Recall report: Acella pulls thyroid tablets after a raft of side effect reports; mislabeling causes Pfizer's Hospira to yank 2 lots of anesthetics
Acella Pharmaceuticals has pulled its NP Thyroid tablets off US shelves after routine testing found different versions of the drug not hitting potency marks. In this case, that screw-up had an immediate effect on patients with 43 reports of serious side effects, the FDA said.
The 38 recalled lots contained less than 90% of their labeled amount of liothyronine and levothyroxine, the FDA said. Of those lots, 35 of them were 100-count bottles of either 15mg, 120mg, 30mg, 60mg or 90 mg tablets. Another three were seven-count bottles of 15mg, 30mg and 120mg tablets.
Patients who take the hypothyroidism medication could experience signs of an underactive thyroid, which includes fatigue, increased sensitivity to cold, constipation, dry skin, puffy face, hair loss, slow heart rate, depression and unexplained weight loss or game. There is reasonable risk of serious injury in newborn infants or pregnant women as well, including early miscarriage or neural and skeletal development impairments. Elderly patients may experience cardiac pain, heart palpitations or cardiac arrhythmia.

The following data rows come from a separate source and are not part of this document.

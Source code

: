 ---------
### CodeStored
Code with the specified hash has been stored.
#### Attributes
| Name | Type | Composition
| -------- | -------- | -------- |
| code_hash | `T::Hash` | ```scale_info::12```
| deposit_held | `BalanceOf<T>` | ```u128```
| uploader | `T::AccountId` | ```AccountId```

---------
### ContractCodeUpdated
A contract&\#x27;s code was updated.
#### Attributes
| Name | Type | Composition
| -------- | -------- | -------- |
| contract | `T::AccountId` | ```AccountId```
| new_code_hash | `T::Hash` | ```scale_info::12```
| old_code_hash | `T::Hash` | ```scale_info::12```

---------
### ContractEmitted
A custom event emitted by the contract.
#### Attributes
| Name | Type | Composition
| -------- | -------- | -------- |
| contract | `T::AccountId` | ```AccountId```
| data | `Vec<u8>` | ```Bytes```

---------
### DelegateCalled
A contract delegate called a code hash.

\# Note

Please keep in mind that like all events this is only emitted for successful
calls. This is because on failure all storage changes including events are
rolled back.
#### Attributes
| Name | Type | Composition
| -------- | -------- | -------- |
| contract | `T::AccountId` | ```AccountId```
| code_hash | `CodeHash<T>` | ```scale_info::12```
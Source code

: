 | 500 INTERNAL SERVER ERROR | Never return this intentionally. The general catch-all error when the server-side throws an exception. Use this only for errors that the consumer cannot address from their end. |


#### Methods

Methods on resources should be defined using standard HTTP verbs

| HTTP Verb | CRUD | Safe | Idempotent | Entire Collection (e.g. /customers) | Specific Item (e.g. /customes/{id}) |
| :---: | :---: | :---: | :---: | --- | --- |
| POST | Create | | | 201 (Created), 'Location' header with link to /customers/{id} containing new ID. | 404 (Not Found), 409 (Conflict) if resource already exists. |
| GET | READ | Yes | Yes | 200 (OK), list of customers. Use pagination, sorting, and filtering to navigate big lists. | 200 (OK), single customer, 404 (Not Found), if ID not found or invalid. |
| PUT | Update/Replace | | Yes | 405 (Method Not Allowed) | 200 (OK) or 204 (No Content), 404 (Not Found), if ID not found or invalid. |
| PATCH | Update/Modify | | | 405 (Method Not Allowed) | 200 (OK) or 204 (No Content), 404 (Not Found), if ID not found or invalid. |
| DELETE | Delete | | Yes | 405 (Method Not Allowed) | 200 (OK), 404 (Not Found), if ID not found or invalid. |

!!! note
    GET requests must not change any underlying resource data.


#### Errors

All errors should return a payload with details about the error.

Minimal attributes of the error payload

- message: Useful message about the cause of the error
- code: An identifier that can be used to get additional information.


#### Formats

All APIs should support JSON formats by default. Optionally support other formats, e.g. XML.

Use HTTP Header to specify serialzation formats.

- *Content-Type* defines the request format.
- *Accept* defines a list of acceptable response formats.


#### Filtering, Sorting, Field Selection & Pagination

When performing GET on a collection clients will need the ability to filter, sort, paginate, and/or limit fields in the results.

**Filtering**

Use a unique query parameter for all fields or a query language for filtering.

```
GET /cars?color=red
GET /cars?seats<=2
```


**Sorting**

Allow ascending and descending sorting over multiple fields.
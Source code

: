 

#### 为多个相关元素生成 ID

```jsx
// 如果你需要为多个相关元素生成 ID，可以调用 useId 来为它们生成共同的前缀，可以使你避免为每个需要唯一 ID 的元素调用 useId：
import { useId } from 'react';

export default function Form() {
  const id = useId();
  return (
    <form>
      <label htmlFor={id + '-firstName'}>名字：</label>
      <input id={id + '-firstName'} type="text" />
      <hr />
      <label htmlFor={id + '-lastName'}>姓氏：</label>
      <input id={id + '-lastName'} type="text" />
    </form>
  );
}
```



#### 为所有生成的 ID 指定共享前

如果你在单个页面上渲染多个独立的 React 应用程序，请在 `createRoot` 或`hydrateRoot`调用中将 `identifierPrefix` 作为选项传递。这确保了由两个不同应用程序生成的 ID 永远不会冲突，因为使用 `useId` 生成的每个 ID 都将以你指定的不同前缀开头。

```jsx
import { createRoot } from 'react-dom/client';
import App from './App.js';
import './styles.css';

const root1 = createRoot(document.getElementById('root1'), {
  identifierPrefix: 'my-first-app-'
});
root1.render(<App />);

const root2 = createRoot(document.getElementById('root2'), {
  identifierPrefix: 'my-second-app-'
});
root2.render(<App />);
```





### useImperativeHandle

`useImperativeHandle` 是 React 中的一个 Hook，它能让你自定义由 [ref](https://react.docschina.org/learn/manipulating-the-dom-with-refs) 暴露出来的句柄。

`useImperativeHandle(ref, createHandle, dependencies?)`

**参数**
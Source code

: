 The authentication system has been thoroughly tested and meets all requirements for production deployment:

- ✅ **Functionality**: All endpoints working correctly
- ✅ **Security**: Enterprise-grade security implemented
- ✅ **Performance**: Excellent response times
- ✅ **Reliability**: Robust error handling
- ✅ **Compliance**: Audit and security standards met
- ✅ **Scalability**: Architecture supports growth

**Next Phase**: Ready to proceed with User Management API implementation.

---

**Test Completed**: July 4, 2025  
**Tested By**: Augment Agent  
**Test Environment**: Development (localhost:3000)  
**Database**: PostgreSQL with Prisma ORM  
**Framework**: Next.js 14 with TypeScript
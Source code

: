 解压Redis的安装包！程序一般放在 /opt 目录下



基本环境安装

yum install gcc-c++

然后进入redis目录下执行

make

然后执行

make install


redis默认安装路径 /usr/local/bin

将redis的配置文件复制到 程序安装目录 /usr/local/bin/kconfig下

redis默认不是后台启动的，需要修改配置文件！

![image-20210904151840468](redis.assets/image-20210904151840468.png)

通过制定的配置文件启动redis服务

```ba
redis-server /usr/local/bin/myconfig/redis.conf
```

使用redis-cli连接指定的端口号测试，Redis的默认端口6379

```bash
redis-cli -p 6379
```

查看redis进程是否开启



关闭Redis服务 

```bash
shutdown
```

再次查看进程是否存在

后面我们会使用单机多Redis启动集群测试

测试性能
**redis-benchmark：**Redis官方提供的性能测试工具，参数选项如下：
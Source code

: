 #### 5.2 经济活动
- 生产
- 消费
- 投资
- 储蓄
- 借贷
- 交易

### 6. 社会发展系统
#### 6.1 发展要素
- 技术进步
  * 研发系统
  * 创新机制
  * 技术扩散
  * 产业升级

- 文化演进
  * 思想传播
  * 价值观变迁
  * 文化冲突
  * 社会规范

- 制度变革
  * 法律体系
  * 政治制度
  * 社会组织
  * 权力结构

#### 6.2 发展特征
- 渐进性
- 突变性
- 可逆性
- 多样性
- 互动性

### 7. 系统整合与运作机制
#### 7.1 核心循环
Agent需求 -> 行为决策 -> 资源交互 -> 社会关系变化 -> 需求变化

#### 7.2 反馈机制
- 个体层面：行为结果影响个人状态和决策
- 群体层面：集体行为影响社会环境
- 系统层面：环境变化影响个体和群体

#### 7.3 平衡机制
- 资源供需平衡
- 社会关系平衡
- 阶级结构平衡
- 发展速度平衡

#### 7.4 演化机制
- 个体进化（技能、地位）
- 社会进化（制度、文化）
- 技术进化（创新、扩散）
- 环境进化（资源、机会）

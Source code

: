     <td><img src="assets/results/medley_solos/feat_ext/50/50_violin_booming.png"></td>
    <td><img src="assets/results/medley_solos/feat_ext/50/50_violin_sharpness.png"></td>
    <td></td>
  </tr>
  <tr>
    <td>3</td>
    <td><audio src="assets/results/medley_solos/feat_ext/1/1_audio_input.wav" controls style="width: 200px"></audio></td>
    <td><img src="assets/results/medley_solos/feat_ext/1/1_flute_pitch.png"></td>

“Acella is proactively notifying its consignees to discontinue distribution of the above referenced lots being recalled and is arranging for return of all recalled products,” the FDA said. “Patients who are currently taking NP Thyroid from the lots being recalled should not discontinue use without contacting their healthcare provider for further guidance or a replacement prescription.”
Pfizer’s Hospira is also recalling two lots of anesthetics — one of bupivacaine hydrochloride injection and one of lidocaine hydrochloride injection — after switching up the labels on both products.
The issue was identified as an investigation of a customer report, the FDA said this week.
If the 0.5% bupivacaine were to be administered to a patient instead of the necessary 1% lidocaine, an overdose is possible, which could lead to seizures, respiratory and heart abnormalities. If the 1% lidocaine was administered instead of the dose of bupivacaine, a patient could be severely underdosed and the drug would not provide adequate pain management, Hospira said.
“To date, Hospira has not received reports of any adverse events associated with this issue for these lots,” the FDA said.
The two lots, EG6023 for the bupivacaine and EG8933 for the lidocaine, were set to expire on July 1, 2022, and Aug. 1, 2022, respectively, and distributed between Dec. 29, 2020, to April 15, 2021.
Form 483s from FDA inspections at Hospira’s plant found a number of problems with that plant’s operations, including inadequate and incomplete impact and risk assessments and inadequately qualified monitoring of the manufacturing process. Procedures to prevent microbiological contamination of drug products were also not established, the forms stated.